Beginning with the first line, please return the entries exactly through the line that contains "two through six.", and leave out all later lines.

(EXERCISE MATERIALS Opens)

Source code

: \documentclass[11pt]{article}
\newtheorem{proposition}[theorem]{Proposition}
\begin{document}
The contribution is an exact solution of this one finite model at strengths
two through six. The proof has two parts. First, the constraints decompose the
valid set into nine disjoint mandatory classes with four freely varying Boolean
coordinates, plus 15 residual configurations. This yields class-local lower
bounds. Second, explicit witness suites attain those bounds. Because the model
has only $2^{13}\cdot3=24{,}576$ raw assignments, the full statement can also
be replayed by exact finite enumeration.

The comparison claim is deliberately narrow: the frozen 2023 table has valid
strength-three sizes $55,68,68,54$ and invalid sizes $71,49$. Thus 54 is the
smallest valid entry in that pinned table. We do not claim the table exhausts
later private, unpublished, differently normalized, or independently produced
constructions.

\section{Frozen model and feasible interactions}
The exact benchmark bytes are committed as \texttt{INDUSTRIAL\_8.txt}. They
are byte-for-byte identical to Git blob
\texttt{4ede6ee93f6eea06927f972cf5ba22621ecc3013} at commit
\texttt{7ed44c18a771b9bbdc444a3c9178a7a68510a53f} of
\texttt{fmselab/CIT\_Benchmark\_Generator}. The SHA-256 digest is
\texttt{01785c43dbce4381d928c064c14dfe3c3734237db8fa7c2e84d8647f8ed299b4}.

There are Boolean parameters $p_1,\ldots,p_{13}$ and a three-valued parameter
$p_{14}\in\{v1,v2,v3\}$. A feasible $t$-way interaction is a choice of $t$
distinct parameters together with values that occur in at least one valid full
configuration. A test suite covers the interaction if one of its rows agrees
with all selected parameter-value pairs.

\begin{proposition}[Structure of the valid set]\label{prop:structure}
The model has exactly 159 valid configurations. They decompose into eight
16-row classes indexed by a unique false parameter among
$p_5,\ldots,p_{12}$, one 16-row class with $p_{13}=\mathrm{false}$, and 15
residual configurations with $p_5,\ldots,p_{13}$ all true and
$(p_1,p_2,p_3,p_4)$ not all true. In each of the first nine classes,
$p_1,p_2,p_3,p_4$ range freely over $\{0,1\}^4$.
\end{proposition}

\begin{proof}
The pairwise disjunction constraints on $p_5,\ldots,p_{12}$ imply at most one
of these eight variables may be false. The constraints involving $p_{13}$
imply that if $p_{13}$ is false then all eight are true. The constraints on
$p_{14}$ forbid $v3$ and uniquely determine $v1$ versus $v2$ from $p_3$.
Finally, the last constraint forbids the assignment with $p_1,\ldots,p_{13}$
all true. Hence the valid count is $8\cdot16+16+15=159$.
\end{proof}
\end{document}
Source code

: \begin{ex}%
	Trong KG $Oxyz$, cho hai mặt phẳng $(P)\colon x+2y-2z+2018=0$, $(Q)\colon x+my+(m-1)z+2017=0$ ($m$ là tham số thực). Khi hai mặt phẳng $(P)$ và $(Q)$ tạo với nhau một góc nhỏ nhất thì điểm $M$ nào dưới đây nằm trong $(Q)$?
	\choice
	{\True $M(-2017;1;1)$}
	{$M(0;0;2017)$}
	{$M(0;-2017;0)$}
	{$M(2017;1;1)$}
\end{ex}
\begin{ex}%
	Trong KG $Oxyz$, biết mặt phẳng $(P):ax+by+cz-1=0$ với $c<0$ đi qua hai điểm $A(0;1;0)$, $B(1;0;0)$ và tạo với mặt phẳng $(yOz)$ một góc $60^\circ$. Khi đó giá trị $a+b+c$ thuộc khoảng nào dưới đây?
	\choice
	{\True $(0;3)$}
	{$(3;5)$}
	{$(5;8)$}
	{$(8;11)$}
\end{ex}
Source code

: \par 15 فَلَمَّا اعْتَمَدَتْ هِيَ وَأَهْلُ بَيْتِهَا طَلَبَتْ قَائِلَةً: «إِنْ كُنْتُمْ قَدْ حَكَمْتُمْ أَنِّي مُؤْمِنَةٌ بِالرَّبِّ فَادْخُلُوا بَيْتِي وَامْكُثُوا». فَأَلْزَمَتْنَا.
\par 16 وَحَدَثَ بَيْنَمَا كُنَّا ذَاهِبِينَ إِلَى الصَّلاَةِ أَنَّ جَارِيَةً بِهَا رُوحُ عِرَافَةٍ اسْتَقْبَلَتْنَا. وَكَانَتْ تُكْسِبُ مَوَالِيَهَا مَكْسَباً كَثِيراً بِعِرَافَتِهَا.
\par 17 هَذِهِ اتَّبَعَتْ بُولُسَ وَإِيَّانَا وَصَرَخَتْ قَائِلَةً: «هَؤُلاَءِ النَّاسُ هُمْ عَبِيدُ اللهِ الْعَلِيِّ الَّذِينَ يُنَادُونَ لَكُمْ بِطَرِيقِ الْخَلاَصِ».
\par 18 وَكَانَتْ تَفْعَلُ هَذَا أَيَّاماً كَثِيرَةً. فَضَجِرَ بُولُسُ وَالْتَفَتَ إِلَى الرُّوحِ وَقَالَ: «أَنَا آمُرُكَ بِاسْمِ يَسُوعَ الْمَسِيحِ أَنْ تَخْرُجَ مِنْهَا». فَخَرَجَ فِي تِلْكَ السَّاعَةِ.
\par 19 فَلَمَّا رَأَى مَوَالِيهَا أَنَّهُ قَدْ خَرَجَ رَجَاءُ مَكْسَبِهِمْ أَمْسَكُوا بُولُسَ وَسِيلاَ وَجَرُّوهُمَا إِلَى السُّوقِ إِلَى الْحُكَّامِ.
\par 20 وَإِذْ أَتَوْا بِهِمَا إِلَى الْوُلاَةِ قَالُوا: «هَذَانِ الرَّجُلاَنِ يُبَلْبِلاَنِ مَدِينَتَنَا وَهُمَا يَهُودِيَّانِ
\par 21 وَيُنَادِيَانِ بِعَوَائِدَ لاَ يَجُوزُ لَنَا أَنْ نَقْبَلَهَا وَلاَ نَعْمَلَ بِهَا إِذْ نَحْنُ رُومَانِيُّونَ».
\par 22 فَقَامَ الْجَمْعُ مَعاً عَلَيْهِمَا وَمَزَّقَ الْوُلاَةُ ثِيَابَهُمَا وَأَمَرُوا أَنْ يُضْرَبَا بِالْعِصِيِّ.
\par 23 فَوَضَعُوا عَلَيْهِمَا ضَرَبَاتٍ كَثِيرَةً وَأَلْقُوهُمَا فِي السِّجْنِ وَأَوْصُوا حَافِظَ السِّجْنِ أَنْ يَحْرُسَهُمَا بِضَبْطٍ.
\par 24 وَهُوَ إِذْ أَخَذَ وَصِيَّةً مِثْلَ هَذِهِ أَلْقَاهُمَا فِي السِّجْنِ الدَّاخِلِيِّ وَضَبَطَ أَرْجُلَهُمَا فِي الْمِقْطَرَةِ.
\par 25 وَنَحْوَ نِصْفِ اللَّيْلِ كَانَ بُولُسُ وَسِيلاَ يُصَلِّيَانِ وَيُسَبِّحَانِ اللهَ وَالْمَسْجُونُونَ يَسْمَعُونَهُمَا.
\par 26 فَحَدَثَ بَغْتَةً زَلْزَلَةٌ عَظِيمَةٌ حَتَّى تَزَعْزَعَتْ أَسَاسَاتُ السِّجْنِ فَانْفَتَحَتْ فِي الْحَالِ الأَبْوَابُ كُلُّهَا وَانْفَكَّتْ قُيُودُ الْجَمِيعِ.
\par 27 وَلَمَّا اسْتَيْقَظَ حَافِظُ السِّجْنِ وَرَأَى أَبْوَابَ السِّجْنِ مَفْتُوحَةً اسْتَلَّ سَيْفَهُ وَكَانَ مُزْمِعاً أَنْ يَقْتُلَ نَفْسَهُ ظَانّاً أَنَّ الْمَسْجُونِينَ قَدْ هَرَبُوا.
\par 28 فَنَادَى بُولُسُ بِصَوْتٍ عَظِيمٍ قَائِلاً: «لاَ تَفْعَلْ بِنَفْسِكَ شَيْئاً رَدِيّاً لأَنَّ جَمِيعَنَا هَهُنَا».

(EXERCISE MATERIALS Closes)

# RESPONSE AREA:
Source code

: \documentclass[11pt]{article}
\newtheorem{proposition}[theorem]{Proposition}
\begin{document}
The contribution is an exact solution of this one finite model at strengths
two through six. The proof has two parts. First, the constraints decompose the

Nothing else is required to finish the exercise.